Dr M schrieb am Montag, 22. Februar 2021:
Die Welt ist ein gefährlicher Ort. Wenn jetzt davon gesprochen wird, ein Virus, das um die Welt geht, zu »eliminieren«, dann hat man entweder im Biologieunterricht geschlafen oder es sind kommerzielle Interessen im Spiel, die den verängstigten Menschen ein falsches Sicherheitsgefühl einreden und ihnen etwas verkaufen wollen. Viren sind keine Außerirdische. Sie waren vor uns da und sie werden noch da sein, wenn es keine Menschen mehr geben wird. Viren und Bakterien gehören zum Leben, es gibt Bakterien, ohne die wir sterben müßten, denn sie zerteilen den Inhalt des Magens und helfen uns beim Verdauen, andere können unsere Gesundheit gefährden. Erst die heutige Zivilisation, ihre Lebensweise und die Unnatur ihrer Lebensbedingungen hat zum Vordringen einer gefährlichen Mikrobenwelt geführt.
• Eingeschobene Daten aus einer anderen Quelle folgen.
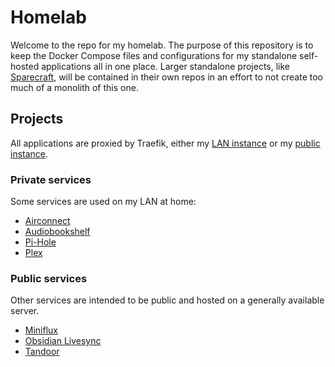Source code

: # Homelab

Welcome to the repo for my homelab. The purpose of this repository is to keep the Docker Compose files and configurations for my standalone self-hosted applications all in one place. Larger standalone projects, like [Sparecraft](https://docs.sparecraft.net/), will be contained in their own repos in an effort to not create too much of a monolith of this one.

## Projects

All applications are proxied by Traefik, either my [LAN instance](/traefik/lan/) or my [public instance](/traefik/cloud/).

### Private services

Some services are used on my LAN at home:

- [Airconnect](/airconnect/)
- [Audiobookshelf](/audiobookshelf/)
- [Pi-Hole](/pihole/)
- [Plex](/plex/)

### Public services

Other services are intended to be public and hosted on a generally available server.

- [Miniflux](/miniflux/)
- [Obsidian Livesync](/obsidian-livesync/)
- [Tandoor](/tandoor/)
Im Amazonas-Gebiet herrscht keine ›Hygiene‹, unzählige Arten von Mikroben gedeihen dort, und doch bricht niemals eine Seuche aus. Die Organismen sind aneinander angepaßt Zerstört man deren Lebensraum, bleibt es daher nicht aus, daß irgendwann ein sonst harmloses Virus vom Tier auf den Menschen überspringt. Mit ›Testen! Testen! Testen! Impfen! Impfen! Impfen!‹ mag man kurzfristig die Wirkungsweise eines Virus eindämmen. Aber wie der Terminator schon sagte: »I’ll be back!«

The Doors

Dr M schrieb am Montag, 5. Oktober 2020:
Seit ihrem ersten Auftritt 2016 in der Blues Garage hat die Doors-Coverband jedes Mal ein rauschhaftes, himmlisches Konzert geboten, das von der ersten bis zur letzten Minute nicht nachließ an Spannung und Dramatik, Melodik und Artistik. Am Donnerstag und Freitag dieser Woche werden sie gleich zweimal ihr Bestes in einem Open Air-Gig geben. »Wenn es keine Wiederholung gäbe, was wäre dann das Leben? Was wiederholt wird, ist gewesen, sonst könnte es nicht wiederholt werden, aber gerade daß es gewesen ist, macht die Wiederholung zu etwas Neuem.« (Sören Kierkegaard). Die Realität, gerade die Realität dieses schrecklichen Jahres, ist etwas, das man überwinden kann, durch Musik und Poesie: »The doctor says I am not a hopeless case / I really want to join the human race.« (Jim Morrison).